TASK INSTRUCTIONS = Report all lines of the records that contain "about".

Stored data entries =
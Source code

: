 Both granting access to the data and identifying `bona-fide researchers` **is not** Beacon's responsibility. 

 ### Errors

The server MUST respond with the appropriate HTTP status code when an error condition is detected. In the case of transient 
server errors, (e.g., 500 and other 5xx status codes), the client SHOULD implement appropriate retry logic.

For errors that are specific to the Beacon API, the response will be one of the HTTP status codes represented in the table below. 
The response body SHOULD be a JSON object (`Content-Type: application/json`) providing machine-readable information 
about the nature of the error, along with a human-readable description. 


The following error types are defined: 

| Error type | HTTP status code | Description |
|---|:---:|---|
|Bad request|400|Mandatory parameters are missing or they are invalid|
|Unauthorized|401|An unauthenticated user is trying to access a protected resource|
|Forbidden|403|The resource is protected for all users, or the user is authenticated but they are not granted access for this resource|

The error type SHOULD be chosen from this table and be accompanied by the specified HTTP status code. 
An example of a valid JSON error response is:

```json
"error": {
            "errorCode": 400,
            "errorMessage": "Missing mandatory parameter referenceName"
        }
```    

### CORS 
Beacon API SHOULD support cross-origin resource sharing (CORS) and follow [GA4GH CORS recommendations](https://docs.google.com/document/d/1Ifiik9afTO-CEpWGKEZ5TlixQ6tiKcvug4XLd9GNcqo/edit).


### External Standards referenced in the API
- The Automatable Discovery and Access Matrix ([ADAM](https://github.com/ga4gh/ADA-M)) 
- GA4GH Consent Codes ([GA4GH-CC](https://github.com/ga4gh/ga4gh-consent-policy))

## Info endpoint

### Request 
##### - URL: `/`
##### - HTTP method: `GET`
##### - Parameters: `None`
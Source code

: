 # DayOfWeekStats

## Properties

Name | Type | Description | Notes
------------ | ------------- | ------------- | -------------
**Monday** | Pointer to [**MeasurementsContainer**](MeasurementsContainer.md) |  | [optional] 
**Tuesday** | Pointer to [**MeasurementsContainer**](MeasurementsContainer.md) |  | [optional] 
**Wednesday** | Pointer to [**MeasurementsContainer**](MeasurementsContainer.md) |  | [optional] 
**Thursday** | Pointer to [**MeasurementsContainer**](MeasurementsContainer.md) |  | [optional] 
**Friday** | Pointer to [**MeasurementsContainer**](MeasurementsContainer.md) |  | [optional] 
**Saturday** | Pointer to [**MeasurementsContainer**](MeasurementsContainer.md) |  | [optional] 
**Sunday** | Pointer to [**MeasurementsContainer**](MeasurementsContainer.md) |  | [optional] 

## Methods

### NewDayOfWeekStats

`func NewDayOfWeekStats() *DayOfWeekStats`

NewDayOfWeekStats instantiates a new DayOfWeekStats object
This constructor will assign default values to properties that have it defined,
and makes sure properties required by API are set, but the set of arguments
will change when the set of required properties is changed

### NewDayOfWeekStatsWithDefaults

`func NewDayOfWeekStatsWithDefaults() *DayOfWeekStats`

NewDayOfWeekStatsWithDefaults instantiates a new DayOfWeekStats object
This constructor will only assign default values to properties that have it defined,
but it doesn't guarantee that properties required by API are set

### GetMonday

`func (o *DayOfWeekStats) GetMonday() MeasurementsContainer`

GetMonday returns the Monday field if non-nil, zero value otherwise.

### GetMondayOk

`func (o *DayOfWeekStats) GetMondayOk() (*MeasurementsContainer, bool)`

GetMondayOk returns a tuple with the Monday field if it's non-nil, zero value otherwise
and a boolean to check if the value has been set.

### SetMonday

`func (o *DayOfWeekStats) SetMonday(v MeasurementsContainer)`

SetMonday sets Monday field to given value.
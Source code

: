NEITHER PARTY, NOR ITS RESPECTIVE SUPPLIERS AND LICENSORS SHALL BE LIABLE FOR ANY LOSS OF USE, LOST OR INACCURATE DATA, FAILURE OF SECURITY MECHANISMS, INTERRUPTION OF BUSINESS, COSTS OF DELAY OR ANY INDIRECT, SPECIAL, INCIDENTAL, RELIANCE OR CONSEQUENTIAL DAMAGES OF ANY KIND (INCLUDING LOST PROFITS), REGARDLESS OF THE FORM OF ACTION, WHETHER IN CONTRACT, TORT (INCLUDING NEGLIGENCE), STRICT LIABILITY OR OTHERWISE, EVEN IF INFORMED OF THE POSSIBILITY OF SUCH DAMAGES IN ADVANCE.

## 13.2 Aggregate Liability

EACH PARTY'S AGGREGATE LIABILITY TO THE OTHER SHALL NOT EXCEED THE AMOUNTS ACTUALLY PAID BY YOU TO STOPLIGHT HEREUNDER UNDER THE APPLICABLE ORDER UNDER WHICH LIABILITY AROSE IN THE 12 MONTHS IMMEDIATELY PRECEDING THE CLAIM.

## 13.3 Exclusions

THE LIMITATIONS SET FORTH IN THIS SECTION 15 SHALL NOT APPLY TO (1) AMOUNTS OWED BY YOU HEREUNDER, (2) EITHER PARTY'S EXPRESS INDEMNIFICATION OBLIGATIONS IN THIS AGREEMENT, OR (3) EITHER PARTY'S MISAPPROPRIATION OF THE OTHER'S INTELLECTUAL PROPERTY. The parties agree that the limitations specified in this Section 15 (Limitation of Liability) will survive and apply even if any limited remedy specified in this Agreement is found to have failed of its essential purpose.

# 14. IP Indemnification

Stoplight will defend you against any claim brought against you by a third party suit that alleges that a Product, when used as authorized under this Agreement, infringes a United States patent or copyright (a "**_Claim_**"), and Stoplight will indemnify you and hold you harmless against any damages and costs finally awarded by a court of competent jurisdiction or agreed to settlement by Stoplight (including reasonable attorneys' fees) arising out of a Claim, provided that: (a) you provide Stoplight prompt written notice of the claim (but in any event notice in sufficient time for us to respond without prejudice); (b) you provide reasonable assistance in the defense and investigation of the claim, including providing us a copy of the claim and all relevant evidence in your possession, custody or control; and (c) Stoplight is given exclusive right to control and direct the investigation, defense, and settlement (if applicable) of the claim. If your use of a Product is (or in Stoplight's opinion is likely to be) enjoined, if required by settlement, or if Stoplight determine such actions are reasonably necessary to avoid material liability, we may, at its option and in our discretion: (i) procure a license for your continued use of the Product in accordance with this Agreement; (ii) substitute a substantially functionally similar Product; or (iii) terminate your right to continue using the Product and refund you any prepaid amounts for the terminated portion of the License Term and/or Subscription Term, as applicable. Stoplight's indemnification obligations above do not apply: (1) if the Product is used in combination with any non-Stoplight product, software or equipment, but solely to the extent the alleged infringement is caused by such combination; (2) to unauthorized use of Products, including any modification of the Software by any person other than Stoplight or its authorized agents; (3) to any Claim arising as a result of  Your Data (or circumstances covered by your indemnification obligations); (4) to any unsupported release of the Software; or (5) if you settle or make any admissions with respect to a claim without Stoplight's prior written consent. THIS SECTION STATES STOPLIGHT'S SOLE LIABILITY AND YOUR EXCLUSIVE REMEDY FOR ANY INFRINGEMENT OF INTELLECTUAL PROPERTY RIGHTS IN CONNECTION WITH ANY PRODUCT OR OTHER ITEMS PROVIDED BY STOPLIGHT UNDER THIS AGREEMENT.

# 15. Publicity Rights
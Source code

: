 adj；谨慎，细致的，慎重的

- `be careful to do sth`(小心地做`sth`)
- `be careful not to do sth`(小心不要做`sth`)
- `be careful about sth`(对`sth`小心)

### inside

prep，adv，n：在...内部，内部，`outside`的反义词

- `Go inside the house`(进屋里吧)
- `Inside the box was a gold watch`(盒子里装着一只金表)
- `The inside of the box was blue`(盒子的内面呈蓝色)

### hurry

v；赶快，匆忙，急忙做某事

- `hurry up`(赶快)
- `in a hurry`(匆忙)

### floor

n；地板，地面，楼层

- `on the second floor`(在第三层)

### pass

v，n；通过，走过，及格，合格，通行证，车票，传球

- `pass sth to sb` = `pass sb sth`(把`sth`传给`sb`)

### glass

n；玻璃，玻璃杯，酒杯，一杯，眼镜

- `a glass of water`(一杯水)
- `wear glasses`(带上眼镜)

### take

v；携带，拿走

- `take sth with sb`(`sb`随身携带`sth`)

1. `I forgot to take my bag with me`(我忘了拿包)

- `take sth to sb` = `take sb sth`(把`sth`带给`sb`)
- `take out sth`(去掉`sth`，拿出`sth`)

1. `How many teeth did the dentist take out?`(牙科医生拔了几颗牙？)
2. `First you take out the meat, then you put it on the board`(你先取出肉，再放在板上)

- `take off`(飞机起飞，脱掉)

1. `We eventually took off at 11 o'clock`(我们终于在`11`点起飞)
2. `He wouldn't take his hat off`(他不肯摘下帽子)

PROBLEM SOLUTION =
about the nature of the error, along with a human-readable description. 
- `be careful about sth`(对`sth`小心)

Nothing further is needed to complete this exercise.